Bij de haven liggen boten die slecht onderhouden zijn. We lopen nog even een stukje over de vlooienmarkt en gaan dan terug naar de kibboets. Nog even de koffers klaar maken voor morgen en dan een lekker wijntje.

Weer geen vlees of aardappelen of rijst bij het eten. Wel aardappels in een soort deeg verwerkt. Vis met graten en een soort croissantje met zoetigheid en veel koude groenten en sauzen. En we hebben soep vooraf. Het lijkt op wortelsoep en smaakt lekker. Het toetje bestond uit warme chocoladecake of fruitcoctail. We lopen terug en komen tot de conclusie dat we hier toch maar niet meer heen gaan.

De bediening is slecht en de weg naar ons huisje is slecht verlicht doordat er veel lampen kapot zijn.

We drinken ons laatste wijntje en zijn weer helemaal bij met het wereldnieuws, want we hebben niets meer te lezen. Op tijd naar bed.

We seinen Cees en Gert nog een fijne vakantie door.

Swen belt nog even en Kim zegt dat we nu moeten komen. Ze eten vanavond bij Jorrit. Leuk. We zeggen Kim dat we zo gauw mogelijk thuis komen.

Donderdag 2 februari 2006.

We staan op met bewolkt weer. Om tien over tien stappen we in de auto en rijden naar het vliegveld. Eerst tanken we en gaan dan de auto inleveren bij Sixt-Schlomo. We worden door het verhuurbedrijf weggebracht naar de vertrekhal. Daar moet Frans zijn koffer open maken omdat er op de kofferscan iets verdachts te zien is. De oplader van de I-pac is de boosdoener. Frans deelt mee dat het apparaat niet goed werkt en dan moet ook de I-pac en de telefoonoplader met telefoon meegegeven worden. Even later komt alles terug, behalve de oplader van de I-pac. Die moet achterblijven en komt met de volgende vlucht naar Schiphol. Daar kunnen we hem ophalen. Na veel heen en weergepraat krijgen we een bewijs mee dat hij hier is ingeleverd en dat we op Schiphol bij de afdeling verloren en gevonden voorwerpen ons moeten melden. Er wordt ons beloofd dat het apparaat door een koeriersbedrijf wordt thuisgebracht. Daar kunnen we mee instemmen. Het heeft ons een uur gekost, maar we hebben nog twee uur over. We kopen nog wat speelgoed voor de twee oudste kleinkinderen en de anderen krijgen het geld in de spaarpot.

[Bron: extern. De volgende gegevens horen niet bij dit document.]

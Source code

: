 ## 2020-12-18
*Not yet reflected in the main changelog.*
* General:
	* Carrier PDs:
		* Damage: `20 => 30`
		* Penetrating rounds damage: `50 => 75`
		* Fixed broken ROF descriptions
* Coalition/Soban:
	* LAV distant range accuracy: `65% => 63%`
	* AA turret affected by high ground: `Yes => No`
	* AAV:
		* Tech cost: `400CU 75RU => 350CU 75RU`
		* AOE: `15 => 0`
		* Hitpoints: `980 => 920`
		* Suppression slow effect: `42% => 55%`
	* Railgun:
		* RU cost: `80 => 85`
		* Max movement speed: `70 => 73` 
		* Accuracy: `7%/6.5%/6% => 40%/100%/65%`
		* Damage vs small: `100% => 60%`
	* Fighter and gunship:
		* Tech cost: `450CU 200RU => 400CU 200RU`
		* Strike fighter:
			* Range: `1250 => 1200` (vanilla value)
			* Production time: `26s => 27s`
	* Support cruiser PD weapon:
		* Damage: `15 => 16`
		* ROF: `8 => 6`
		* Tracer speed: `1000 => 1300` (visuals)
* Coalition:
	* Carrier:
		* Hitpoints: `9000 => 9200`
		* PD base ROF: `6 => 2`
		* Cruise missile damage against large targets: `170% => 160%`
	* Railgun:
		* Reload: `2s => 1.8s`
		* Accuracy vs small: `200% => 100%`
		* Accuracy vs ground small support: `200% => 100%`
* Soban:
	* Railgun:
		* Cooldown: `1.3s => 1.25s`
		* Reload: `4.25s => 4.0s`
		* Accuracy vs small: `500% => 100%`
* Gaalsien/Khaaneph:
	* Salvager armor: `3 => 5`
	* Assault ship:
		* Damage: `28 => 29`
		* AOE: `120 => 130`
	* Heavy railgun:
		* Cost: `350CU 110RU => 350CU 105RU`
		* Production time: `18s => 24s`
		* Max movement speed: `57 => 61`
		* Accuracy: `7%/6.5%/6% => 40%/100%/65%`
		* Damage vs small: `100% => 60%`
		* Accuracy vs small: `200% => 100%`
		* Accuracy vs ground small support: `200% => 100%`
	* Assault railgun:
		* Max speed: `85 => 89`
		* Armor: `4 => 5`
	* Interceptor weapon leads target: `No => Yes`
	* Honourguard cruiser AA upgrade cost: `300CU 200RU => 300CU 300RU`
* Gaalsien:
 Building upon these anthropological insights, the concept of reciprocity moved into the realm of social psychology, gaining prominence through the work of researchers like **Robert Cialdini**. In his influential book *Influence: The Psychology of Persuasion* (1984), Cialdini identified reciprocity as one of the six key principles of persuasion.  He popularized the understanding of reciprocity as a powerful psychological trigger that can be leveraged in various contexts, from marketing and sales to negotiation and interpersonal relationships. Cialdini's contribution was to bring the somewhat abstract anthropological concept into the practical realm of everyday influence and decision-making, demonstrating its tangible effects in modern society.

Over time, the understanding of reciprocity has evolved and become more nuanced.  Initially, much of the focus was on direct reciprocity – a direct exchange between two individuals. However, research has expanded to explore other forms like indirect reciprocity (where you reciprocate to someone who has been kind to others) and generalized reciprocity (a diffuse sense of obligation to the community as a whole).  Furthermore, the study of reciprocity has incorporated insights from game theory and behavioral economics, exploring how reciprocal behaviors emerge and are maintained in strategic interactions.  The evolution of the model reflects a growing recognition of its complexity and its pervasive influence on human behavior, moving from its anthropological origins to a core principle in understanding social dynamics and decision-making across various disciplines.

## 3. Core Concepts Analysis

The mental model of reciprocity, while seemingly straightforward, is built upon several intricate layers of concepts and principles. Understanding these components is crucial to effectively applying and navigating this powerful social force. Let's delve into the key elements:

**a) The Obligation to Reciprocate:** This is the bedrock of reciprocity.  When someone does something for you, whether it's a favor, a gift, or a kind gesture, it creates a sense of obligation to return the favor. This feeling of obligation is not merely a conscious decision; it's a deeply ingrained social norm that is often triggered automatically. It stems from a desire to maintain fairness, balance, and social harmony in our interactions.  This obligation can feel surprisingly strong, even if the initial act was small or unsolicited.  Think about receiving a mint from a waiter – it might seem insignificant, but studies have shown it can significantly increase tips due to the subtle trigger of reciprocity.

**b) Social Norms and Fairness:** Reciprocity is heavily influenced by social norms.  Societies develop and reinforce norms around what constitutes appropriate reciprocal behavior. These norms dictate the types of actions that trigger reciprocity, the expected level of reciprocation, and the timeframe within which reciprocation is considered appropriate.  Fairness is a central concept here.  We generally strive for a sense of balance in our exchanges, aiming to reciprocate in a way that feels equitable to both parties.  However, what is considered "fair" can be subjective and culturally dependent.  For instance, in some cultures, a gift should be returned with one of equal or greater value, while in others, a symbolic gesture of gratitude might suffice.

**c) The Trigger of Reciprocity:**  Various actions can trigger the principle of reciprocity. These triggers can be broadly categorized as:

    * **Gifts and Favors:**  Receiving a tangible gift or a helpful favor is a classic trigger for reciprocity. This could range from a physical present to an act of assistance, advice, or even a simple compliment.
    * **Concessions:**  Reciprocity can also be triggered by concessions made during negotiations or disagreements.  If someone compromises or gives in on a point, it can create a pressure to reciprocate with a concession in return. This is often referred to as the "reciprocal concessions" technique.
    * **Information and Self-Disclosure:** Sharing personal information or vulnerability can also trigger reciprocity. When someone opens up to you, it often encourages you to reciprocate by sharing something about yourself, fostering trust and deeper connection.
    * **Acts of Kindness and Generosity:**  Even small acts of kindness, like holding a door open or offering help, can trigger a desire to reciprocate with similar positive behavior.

Verder een voorspoedige reis gehad en om half zeven landen we op Schiphol.

Ingrid en Edwin komen ons ophalen. We drinken nog een kopje koffie op Schiphol en gaan daarna naar huis. Daar drinken we het tweede bakje en Swen komt ook nog even wat drinken, Jorrit belde dat hij laat thuis komt, want hij heeft nog een vergadering van de voetbal.

We praten nog wat na en gaan voldaan na een heerlijke vakantie slapen in ons eigen waterbed. Dat zal weer heerlijk slapen na de korte bedden in Israël.

We denken ook aan deze reis weer met veel plezier terug.